Quel est ton rapport à la photographie pour les pièces comme Second Life?
David Marin. La photographie me permet de voir l’évolution du travail dans le temps et les saisons. Elle me permet de mesurer la durée du travail. Sa fonction est uniquement documentaire. Elle n’a pas de vocation artistique, elle ne se substitue pas à l’œuvre in situ. Il me semblerait dommage d’en proposer un tirage. Et ceci pour des raisons écologiques. Cela viendrait nier mon propos. Le retour à la terre que j’accomplis dans le respect de l’environnement serait contredit, à mon sens, par l’utilisation d’un médium utilisateur de produits chimiques et polluants. Cela irait à l’encontre du projet. Je ne suis pas un jusqu’auboutiste mais j’aime bien qu’une série soit cohérente. Là , elle ne le serait pas.
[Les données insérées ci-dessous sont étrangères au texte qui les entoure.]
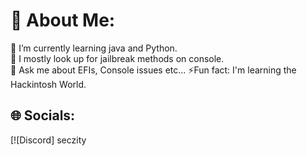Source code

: # 💫 About Me:
🔭 I’m currently learning java and Python.  
👯 I mostly look up for jailbreak methods on console.   
💬 Ask me about EFIs, Console issues etc... 
⚡Fun fact: I'm learning the Hackintosh World.

## 🌐 Socials:
[![Discord] seczity  
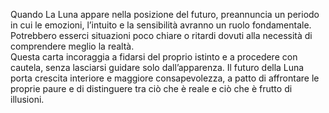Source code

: Quando La Luna appare nella posizione del futuro, preannuncia un periodo in cui le emozioni, l’intuito e la sensibilità avranno un ruolo fondamentale. Potrebbero esserci situazioni poco chiare o ritardi dovuti alla necessità di comprendere meglio la realtà.  
Questa carta incoraggia a fidarsi del proprio istinto e a procedere con cautela, senza lasciarsi guidare solo dall’apparenza. Il futuro della Luna porta crescita interiore e maggiore consapevolezza, a patto di affrontare le proprie paure e di distinguere tra ciò che è reale e ciò che è frutto di illusioni.
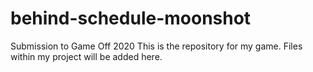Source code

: # behind-schedule-moonshot
Submission to Game Off 2020
This is the repository for my game. 
Files within my project will be added here.
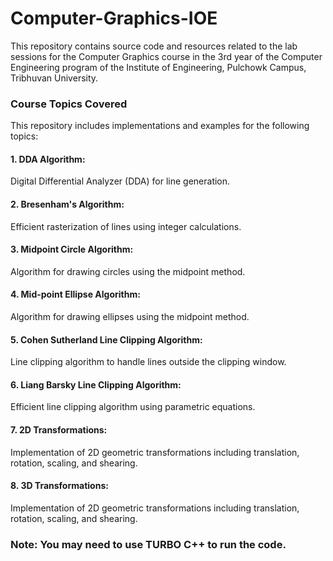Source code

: # Computer-Graphics-IOE
This repository contains source code and resources related to the lab sessions for the Computer Graphics course in the 3rd year of the Computer Engineering program of the Institute of Engineering, Pulchowk Campus, Tribhuvan University.
### Course Topics Covered
This repository includes implementations and examples for the following topics:

#### 1. DDA Algorithm:
Digital Differential Analyzer (DDA) for line generation.
#### 2. Bresenham's Algorithm:
Efficient rasterization of lines using integer calculations.
#### 3. Midpoint Circle Algorithm:
Algorithm for drawing circles using the midpoint method.
#### 4. Mid-point Ellipse Algorithm:
Algorithm for drawing ellipses using the midpoint method.
#### 5. Cohen Sutherland Line Clipping Algorithm:
Line clipping algorithm to handle lines outside the clipping window.
#### 6. Liang Barsky Line Clipping Algorithm:
Efficient line clipping algorithm using parametric equations.
#### 7. 2D Transformations:
Implementation of 2D geometric transformations including translation, rotation, scaling, and shearing.
#### 8. 3D Transformations:
Implementation of 2D geometric transformations including translation, rotation, scaling, and shearing.

### Note: You may need to use TURBO C++ to run the code.
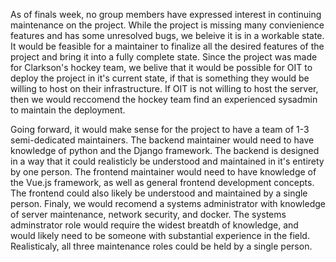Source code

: As of finals week, no group members have expressed interest in continuing maintenance on the project. While the project is missing many convienience features and has some unresolved bugs, we beleive it is in a workable state. It would be feasible for a maintainer to finalize all the desired features of the project and bring it into a fully complete state. Since the project was made for Clarkson's hockey team, we belive that it would be possible for OIT to deploy the project in it's current state, if that is something they would be willing to host on their infrastructure. If OIT is not willing to host the server, then we would reccomend the hockey team find an experienced sysadmin to maintain the deployment. 

Going forward, it would make sense for the project to have a team of 1-3 semi-dedicated maintainers. The backend maintainer would need to have knowledge of python and the Django framework. The backend is designed in a way that it could realisticly be understood and maintained in it's entirety by one person. The frontend maintainer would need to have knowledge of the Vue.js framework, as well as general frontend development concepts. The frontend could also likely be understood and maintained by a single person. Finaly, we would recomend a systems administrator with knowledge of server maintenance, network security, and docker. The systems adminstrator role would require the widest breatdh of knowledge, and would likely need to be someone with substantial experience in the field. Realisticaly, all three maintenance roles could be held by a single person.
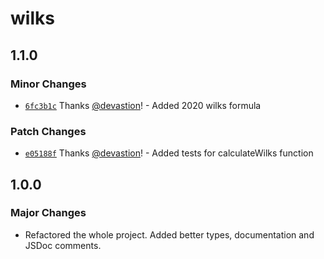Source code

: # wilks

## 1.1.0

### Minor Changes

- [`6fc3b1c`](https://github.com/devastion/wilks/commit/6fc3b1cee8c450a96e2e2918720a0799a8ffe04f) Thanks [@devastion](https://github.com/devastion)! - Added 2020 wilks formula

### Patch Changes

- [`e05188f`](https://github.com/devastion/wilks/commit/e05188fc34d7062683c1b1e72cf273cae3f6cf81) Thanks [@devastion](https://github.com/devastion)! - Added tests for calculateWilks function

## 1.0.0

### Major Changes

- Refactored the whole project. Added better types, documentation and JSDoc comments.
Tu regardes du côté du Land Art?
David Marin. Je n’ai pas une très grande culture artistique contemporaine. Je connais un peu Goldsworthy, tout juste Nils Udo. Mais ces deux figures ne sont pas une source d’inspiration pour moi. J’admire leur travail mais c’est tout. C’est la même chose avec Penone dont je constate la puissance et les intentions.
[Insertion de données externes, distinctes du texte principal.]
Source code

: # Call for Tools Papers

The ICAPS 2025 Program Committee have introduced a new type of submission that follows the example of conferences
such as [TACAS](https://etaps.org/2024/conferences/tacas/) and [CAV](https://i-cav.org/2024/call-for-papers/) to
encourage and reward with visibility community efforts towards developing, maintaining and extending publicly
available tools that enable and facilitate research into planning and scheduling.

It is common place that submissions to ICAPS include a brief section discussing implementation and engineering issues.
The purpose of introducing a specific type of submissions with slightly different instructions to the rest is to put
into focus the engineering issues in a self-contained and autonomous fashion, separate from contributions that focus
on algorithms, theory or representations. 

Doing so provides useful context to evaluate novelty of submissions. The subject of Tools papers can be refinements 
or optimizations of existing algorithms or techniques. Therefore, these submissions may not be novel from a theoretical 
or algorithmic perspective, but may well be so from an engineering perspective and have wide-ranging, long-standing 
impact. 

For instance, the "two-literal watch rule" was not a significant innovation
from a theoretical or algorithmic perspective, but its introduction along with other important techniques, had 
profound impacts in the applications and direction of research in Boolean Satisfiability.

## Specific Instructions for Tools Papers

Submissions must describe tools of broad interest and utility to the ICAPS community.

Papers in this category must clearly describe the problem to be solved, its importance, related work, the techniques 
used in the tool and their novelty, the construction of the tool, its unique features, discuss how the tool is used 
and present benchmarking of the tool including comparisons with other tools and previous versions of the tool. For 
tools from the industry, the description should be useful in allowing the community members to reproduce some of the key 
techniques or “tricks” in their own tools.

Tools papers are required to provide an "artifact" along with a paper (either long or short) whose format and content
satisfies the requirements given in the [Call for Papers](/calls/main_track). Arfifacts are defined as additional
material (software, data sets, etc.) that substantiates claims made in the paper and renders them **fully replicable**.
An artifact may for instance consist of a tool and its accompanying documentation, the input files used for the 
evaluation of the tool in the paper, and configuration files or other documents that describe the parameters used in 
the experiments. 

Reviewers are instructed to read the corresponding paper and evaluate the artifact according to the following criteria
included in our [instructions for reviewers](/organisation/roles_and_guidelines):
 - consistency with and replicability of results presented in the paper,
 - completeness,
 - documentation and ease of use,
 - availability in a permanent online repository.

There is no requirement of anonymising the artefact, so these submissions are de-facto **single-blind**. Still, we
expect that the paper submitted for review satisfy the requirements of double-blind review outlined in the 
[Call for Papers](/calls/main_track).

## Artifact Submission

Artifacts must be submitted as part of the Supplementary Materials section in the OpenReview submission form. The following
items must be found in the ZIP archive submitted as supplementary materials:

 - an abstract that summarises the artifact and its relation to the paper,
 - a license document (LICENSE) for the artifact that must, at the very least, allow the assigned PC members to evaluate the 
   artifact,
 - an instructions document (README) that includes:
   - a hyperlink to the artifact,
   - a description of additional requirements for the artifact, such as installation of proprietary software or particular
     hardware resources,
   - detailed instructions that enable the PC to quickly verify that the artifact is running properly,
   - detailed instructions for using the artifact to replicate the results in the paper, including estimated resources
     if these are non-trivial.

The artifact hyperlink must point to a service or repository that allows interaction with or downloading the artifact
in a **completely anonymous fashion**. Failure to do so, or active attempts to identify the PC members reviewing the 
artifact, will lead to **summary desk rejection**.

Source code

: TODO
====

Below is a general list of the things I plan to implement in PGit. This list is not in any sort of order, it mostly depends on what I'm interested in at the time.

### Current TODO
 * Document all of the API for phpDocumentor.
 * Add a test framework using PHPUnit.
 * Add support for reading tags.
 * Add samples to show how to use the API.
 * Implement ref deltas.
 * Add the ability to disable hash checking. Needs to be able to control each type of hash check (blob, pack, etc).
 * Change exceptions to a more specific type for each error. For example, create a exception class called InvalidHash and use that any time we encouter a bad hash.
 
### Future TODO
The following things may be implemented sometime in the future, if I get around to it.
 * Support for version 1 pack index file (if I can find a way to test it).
Tu habites en bas du Mont Blanc, Ã Sallanches, en Haute-Savoie. Parle-nous de ton projet de La Friche.
David Marin. Je voulais travailler en extérieur tout près de mon domicile. J’ai trouvé cette ancienne bâtisse du XIXè siècle qui servait vraisemblablement de lieu de stockage pour les laines de Megève. Elle borde le lit de la Sallanches qui traverse la ville. Ce lieu est symptomatique de l’urbanisme actuel et de ma démarche artistique. Ce bout de terrain a été construit sur un espace naturel, il est en train de péricliter, la nature a repris ses droits, ses murs s’effondrent et prochainement des logements sociaux seront construits. Ce petit territoire porte en lui les cycles de la vie urbaine et naturelle. La Friche reprend le rythme de Second Life qui permet d’extraire et de revenir à ce qui a été.
La Friche est un lieu ouvert et fermé à la fois.
David Marin. Quand j’y travaille, personne ne me voit. Il y a ce hangar qui s’effondre. Les arbres buttent contre la charpente qui se fissure de plus en plus. Derrière, il y a ce jardin entropique où les poutres se mélangent aux carreaux de faïences qui jonchent le sol et les ronces. J’utilise ces matériaux trouvés pour redonner une mémoire à ce lieu industriel du siècle passé. Je fais un retour en arrière avec ces carreaux que je trouve. Je tente de garder en mémoire la présence de ce lieu qui va disparaître et se muer en autre chose. L’architecture va être remplacée, les arbres vont être rasés, la ville se phagocyte, s’autodétruit pour se reconstruire, elle est cet animal moderne anthropophage.